Negazione e non accettazione. Violenza domestica. Stigma. Questo è il denominatore comune che unisce le loro storie.

C. scopre di essere sieropositiva nel 2008 durante una visita prenatale. Era incinta del quarto figlio.

Quando C. scopre il suo stato, si rifiuta di crederci, tant’è vero che smetterà di assumere i farmaci antiretrovirali e inizierà a prenderli nuovamente solamente 10 anni più tardi, perché nuovamente incinta.

C. racconta che, a quel tempo, era sposata ma che suo marito non era affatto di supporto, anzi.

“Quando gli ho comunicato la notizia, non solo non voleva crederci, ma mi ha anche accusata. La colpa era mia. A detta sua, lui non poteva essere sicuramente positivo e così dicendo si è sempre rifiutato di andare a farsi testare.”

C. si separerà successivamente dal marito che verrò a scoprire essere anche violento nei suoi confronti.

A seguito della separazione C., senza più avere una casa né tantomeno una terra, arriva a Nairobi con la speranza di trovare lavoro.

Qui, C. rimane incinta dal suo nuovo compagno, compagno che sparisce non appena venuto a sapere la notizia.

Oggi, C. vive con i suoi 5 figli, tra i quali vi è anche una ragazza di 18 anni che è già diventata mamma.
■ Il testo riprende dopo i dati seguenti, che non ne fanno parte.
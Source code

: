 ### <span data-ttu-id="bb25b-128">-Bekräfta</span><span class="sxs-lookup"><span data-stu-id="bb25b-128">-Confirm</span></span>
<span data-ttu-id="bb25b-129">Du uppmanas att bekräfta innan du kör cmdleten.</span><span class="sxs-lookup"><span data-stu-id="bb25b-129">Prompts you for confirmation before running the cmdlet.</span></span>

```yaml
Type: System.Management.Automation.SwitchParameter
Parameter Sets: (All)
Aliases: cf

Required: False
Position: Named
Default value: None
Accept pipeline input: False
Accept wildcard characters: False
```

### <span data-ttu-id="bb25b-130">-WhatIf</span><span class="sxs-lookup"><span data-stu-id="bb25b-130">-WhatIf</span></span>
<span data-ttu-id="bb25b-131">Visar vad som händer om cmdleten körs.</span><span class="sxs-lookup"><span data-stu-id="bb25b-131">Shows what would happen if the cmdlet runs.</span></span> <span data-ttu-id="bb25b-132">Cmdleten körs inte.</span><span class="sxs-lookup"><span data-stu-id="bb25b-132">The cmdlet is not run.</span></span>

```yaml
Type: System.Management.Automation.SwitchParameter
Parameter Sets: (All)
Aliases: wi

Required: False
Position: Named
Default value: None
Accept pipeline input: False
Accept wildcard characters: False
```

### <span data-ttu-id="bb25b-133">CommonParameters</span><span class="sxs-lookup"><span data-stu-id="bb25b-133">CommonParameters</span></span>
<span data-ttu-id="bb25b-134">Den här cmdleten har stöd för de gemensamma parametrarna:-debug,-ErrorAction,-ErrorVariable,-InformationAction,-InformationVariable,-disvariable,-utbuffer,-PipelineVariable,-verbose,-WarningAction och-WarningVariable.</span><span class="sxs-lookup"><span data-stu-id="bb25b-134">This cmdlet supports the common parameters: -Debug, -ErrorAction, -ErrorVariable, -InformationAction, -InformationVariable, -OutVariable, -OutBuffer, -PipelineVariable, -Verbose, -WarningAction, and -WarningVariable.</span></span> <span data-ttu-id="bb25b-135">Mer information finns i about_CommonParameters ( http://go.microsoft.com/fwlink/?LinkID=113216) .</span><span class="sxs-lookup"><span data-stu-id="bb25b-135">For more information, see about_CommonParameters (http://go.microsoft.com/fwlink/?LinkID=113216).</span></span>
Vivono tutti insieme in una piccola baracca costruita in lamiera nella quale è possibile intravedere giusto un materasso sbattuto a terra sopra il quale dormono tutti.

La vita di C. è una lotta quotidiana. Dalla lotta contro la malattia al doversi prendere cura da sola dei propri figli. Dal riuscire a pagare l’affitto a fine mese al portare a casa qualche spicciolo ogni giorno per potere mettere qualcosa nei piatti.

Ma nonostante tutto ciò, la storia di C. è anche una storia positiva, una storia che dà speranza. C. non è la sola a conoscere il suo stato. Sua madre, sua sorella e le sue tre figlie sono tutte a conoscenza di ciò.

Se ciò potrebbe apparire come un dettaglio irrilevante, sappiate che non lo è affatto!

Gran parte delle nostre beneficiarie sono le sole a conoscere il proprio stato. Il loro marito? La loro madre? Le loro sorelle? Nessuno è stato informato a riguardo e tutt’ora si guardano bene dal farlo.

Lo stigma in Kenya è ancora molto forte. Troppo forte.

Gran parte delle nostre beneficiarie nascondono il loro stato non solo dalla società mainstream, ma anche, e soprattutto, dalle loro amiche e dai loro stessi parenti. Lo tengono nascosto all’interno delle proprie mura di casa.

Vivono, o meglio, sopravvivono tenendosi questo fardello solo per sé, fardello che diventa ancora più pesante dal momento che tutto il peso ricade solamente e unicamente sulle loro spalle.